Pemohon Tak Hadiri Sidang MK gegara Ikut Ujian Kampus, Gugatan UU ITE Gugur
JAKARTA, iNews.id - Mahkamah Konstitusi (MK) mengugurkan permohonan uji materi Pasal 43 ayat (1) Undang-Undang Nomor 11 Tahun 2008 tentang Informasi dan Transaksi Elektronik (UU ITE). Gugatan ini sebelumnya diajukan enam mahasiswa program studi Ilmu Hukum.

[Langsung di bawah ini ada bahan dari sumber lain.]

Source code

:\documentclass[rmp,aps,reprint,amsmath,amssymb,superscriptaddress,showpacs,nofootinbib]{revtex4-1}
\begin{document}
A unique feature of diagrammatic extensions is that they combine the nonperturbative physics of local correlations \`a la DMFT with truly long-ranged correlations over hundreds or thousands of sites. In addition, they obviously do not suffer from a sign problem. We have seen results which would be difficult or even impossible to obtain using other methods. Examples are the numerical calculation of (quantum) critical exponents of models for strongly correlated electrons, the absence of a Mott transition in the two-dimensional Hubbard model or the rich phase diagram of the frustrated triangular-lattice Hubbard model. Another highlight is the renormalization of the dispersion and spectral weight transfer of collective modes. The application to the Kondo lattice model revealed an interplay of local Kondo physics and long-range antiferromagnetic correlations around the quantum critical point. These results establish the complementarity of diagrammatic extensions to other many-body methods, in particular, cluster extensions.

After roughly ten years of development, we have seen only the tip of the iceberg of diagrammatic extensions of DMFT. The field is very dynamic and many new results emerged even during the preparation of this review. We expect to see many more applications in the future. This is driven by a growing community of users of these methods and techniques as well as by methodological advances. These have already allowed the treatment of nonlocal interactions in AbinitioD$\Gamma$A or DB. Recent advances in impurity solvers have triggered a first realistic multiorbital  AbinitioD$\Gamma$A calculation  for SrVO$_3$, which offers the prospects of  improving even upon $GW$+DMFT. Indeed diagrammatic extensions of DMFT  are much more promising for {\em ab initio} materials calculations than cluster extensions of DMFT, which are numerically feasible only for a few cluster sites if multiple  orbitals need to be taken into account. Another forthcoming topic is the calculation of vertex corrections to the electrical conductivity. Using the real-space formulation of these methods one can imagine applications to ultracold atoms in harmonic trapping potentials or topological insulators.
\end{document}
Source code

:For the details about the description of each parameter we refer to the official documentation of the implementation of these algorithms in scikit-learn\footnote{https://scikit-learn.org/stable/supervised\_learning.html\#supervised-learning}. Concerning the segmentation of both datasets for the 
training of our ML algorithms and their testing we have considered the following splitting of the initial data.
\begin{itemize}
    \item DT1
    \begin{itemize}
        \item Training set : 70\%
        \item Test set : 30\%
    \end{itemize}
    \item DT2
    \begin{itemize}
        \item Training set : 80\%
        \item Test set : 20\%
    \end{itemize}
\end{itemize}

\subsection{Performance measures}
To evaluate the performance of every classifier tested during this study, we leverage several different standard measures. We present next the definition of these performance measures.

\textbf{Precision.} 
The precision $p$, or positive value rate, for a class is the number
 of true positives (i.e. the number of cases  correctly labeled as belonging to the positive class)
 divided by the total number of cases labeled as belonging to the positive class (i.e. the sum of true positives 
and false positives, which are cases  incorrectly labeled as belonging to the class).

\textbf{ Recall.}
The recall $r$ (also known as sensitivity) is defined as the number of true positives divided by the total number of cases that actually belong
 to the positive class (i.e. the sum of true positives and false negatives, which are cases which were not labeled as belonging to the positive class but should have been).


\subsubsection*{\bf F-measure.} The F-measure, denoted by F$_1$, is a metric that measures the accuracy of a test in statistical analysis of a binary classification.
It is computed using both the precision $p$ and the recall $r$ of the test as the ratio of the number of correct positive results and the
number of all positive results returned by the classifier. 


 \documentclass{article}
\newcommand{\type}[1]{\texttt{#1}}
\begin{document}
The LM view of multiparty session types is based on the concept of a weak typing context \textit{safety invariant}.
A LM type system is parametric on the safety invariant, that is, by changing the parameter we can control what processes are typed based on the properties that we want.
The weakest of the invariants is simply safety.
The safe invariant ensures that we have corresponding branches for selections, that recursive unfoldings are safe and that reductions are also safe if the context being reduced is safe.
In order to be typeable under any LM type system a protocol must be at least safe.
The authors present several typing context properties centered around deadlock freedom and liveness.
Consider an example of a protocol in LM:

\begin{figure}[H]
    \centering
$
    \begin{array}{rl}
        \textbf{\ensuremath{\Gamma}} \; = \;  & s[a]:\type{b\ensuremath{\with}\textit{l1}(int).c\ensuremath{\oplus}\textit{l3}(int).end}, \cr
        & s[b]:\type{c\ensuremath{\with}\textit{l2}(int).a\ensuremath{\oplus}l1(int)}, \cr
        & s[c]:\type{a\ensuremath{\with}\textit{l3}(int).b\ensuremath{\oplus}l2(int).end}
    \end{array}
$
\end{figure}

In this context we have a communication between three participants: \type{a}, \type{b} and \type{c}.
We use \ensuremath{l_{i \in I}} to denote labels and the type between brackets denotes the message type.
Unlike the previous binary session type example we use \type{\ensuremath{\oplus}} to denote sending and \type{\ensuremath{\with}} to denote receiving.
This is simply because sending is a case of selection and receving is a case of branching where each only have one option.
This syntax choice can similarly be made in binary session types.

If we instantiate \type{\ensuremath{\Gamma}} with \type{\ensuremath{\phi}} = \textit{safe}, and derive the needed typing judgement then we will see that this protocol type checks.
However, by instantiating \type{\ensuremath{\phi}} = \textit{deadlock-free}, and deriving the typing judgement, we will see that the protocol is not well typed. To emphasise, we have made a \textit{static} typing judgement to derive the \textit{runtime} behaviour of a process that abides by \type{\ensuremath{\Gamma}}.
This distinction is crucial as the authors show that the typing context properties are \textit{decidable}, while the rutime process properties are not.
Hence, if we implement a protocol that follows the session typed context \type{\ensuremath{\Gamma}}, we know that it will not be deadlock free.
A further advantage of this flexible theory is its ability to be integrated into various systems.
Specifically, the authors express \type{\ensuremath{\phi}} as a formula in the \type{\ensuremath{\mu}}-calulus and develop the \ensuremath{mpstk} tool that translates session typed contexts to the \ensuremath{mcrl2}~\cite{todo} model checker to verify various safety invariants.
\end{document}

Ketua MK Suhartoyo menyatakan permohonan tersebut gugur karena para pemohon tidak hadir dalam sidang pemeriksaan pendahuluan yang dijadwalkan pada Kamis (30/7/2026) lalu.
“Ketidakhadiran para Pemohon Nomor 279 meskipun terdapat alasan namun alasan tersebut tidaklah dapat diterima oleh Mahkamah karena masih tersedia waktu yang cukup untuk mengikuti jadwal persidangan dimaksud,” ujar Suhartoyo ketika membacakan pertimbangan hukum Ketetapan Nomor 279/PUU-XXIV/2026 di Gedung MK, Rabu (12/8/2026).
Diketahui, pemohon tidak dapat menghadiri sidang karena mengikuti ujian di kampusnya. Namun, alasan tersebut tidak dapat diterima oleh MK karena masih tersedia waktu yang cukup untuk mengikuti jadwal persidangan dimaksud.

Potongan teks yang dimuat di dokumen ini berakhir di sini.